It follows from the foregoing that the captor should be added in such a way to the fuel that sufficient proximity between captor and fuel particle can be achieved. This can ideally be achieved by adding the captor compound to a mixture of particulate coal and a liquid (essentially water) in which the coal is dispersed prior to passing the mixture through a burner device which atomizes the mixture, creating a spray of droplets containing one or more coal particles, captor and liquid. Prior to combustion there is rapid evaporation or volatilization of the water which deposits the captor, be it originally in solution or as a fine solid, and be it wholly or partly dispersed as fine solids in the water, or dissolved therein, on combustible sulphur-bearing solid fuel contained in the mixture.

It has been found that mixtures suitable for efficient energy conversion with simultaneous sulphur capture can effectively comprise:

(a) solid particulate carbonaceous fuel containing sulphur, such as coal of any rank, coke, solid refinery by-products or other sulphur bearing carbonaceous solids, and

(b) liquid carrier phase consisting essentially of water, and

(c) soluble and/or fine particular compounds of a sulphur capturing, sulphide-forming substance which includes a compound of a metal with a higher affinity to sulphur than Fe. Exemplary of such sulphur capturing substances are Ca(OH)2, CaCO3, Mg(OH)2, MnO, or any others which can be selected by those skilled in the art.

It is further important for the purposes of the invention that the sulphur captor added does not consist of substances forming low melting slag products which give rise to problems at the combustion. These undesired substances above all consist of compounds of the alkali metals sodium, potassium and lithium which are not therefore comprised by the present invention.

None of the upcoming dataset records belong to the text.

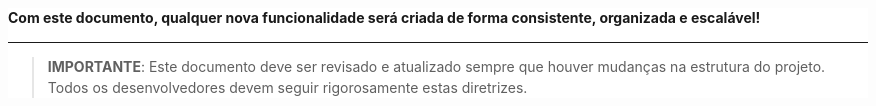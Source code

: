 **Com este documento, qualquer nova funcionalidade será criada de forma consistente, organizada e escalável!**

---

> **IMPORTANTE**: Este documento deve ser revisado e atualizado sempre que houver mudanças na estrutura do projeto. Todos os desenvolvedores devem seguir rigorosamente estas diretrizes. 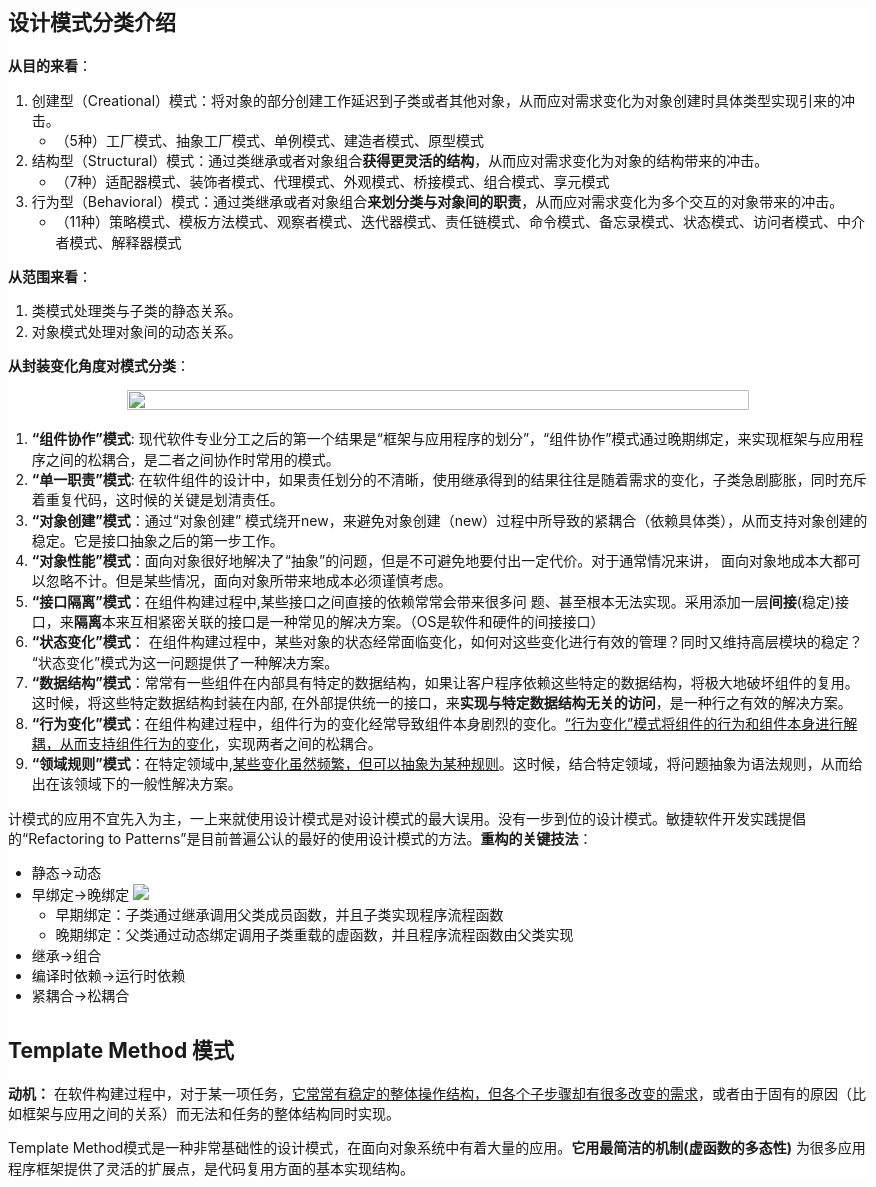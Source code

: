 ## 设计模式分类介绍

**从目的来看**：
1. 创建型（Creational）模式：将对象的部分创建工作延迟到子类或者其他对象，从而应对需求变化为对象创建时具体类型实现引来的冲击。
    - （5种）工厂模式、抽象工厂模式、单例模式、建造者模式、原型模式
2. 结构型（Structural）模式：通过类继承或者对象组合**获得更灵活的结构**，从而应对需求变化为对象的结构带来的冲击。
    - （7种）适配器模式、装饰者模式、代理模式、外观模式、桥接模式、组合模式、享元模式
3. 行为型（Behavioral）模式：通过类继承或者对象组合**来划分类与对象间的职责**，从而应对需求变化为多个交互的对象带来的冲击。
    - （11种）策略模式、模板方法模式、观察者模式、迭代器模式、责任链模式、命令模式、备忘录模式、状态模式、访问者模式、中介者模式、解释器模式

**从范围来看**：
1. 类模式处理类与子类的静态关系。
2. 对象模式处理对象间的动态关系。

**从封装变化角度对模式分类**：

<div align=center>
   <img src="https://images--hosting.oss-cn-chengdu.aliyuncs.com/design_pattern/design_pattern_class.jpg" width = "85%" height = "85%">
</div>

1. **“组件协作”模式**: 现代软件专业分工之后的第一个结果是“框架与应用程序的划分”，“组件协作”模式通过晚期绑定，来实现框架与应用程序之间的松耦合，是二者之间协作时常用的模式。
2. **“单一职责”模式**: 在软件组件的设计中，如果责任划分的不清晰，使用继承得到的结果往往是随着需求的变化，子类急剧膨胀，同时充斥着重复代码，这时候的关键是划清责任。 
3. **“对象创建”模式**：通过“对象创建” 模式绕开new，来避免对象创建（new）过程中所导致的紧耦合（依赖具体类），从而支持对象创建的稳定。它是接口抽象之后的第一步工作。
4. **“对象性能”模式**：面向对象很好地解决了“抽象”的问题，但是不可避免地要付出一定代价。对于通常情况来讲， 面向对象地成本大都可以忽略不计。但是某些情况，面向对象所带来地成本必须谨慎考虑。
5. **“接口隔离”模式**：在组件构建过程中,某些接口之间直接的依赖常常会带来很多问 题、甚至根本无法实现。采用添加一层**间接**(稳定)接口，来**隔离**本来互相紧密关联的接口是一种常见的解决方案。（OS是软件和硬件的间接接口）
6. **“状态变化”模式**： 在组件构建过程中，某些对象的状态经常面临变化，如何对这些变化进行有效的管理？同时又维持高层模块的稳定？ “状态变化”模式为这一问题提供了一种解决方案。
7. **“数据结构”模式**：常常有一些组件在内部具有特定的数据结构，如果让客户程序依赖这些特定的数据结构，将极大地破坏组件的复用。这时候，将这些特定数据结构封装在内部, 在外部提供统一的接口，来**实现与特定数据结构无关的访问**，是一种行之有效的解决方案。
8. **“行为变化”模式**：在组件构建过程中，组件行为的变化经常导致组件本身剧烈的变化。<u>“行为变化”模式将组件的行为和组件本身进行解耦，从而支持组件行为的变化</u>，实现两者之间的松耦合。
9. **“领域规则”模式**：在特定领域中,<u>某些变化虽然频繁，但可以抽象为某种规则</u>。这时候，结合特定领域，将问题抽象为语法规则，从而给出在该领域下的一般性解决方案。
   

计模式的应用不宜先入为主，一上来就使用设计模式是对设计模式的最大误用。没有一步到位的设计模式。敏捷软件开发实践提倡的“Refactoring to Patterns”是目前普遍公认的最好的使用设计模式的方法。**重构的关键技法**：
- 静态->动态
- 早绑定->晚绑定
    ![](https://images--hosting.oss-cn-chengdu.aliyuncs.com/design_pattern/bind.jpg)
    - 早期绑定：子类通过继承调用父类成员函数，并且子类实现程序流程函数
    - 晚期绑定：父类通过动态绑定调用子类重载的虚函数，并且程序流程函数由父类实现
- 继承->组合
- 编译时依赖->运行时依赖
- 紧耦合->松耦合


## Template Method 模式

**动机：** 在软件构建过程中，对于某一项任务，<u>它常常有稳定的整体操作结构，但各个子步骤却有很多改变的需求</u>，或者由于固有的原因（比如框架与应用之间的关系）而无法和任务的整体结构同时实现。

Template Method模式是一种非常基础性的设计模式，在面向对象系统中有着大量的应用。**它用最简洁的机制(虚函数的多态性)** 为很多应用程序框架提供了灵活的扩展点，是代码复用方面的基本实现结构。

It is further required for the purposes of the invention that the sulphur captor added shall not in itself have an environment contaminating effect or at a combustion of the fuel give rise to environment contaminating products. Thus, in the case of water soluble sulphur captor compounds, it is preferred that the anions be of such nature that the burning of the fuel containing the captor compound does not contribute to environmental pollution or combustion equipment corrosion or fouling. An example of a harmful anion is sulphate. Equally, certain metal ions can be harmful in that they may cause e.g. boiler corrosion or fouling. Such metals are e.g. sodium and potassium, as is well known to those skilled in the art. For this reason, the sulphur captor according to the invention preferably consists of metal oxides, metal hydroxides or metal carbonates, while such metal compounds as nitrates, sulphates, chlorides fall outside the scope of the invention. Preferably the sulphur capturing substance is selected from the group consisting of hydroxides, oxides and carbonates of calcium, magnesium and manganese.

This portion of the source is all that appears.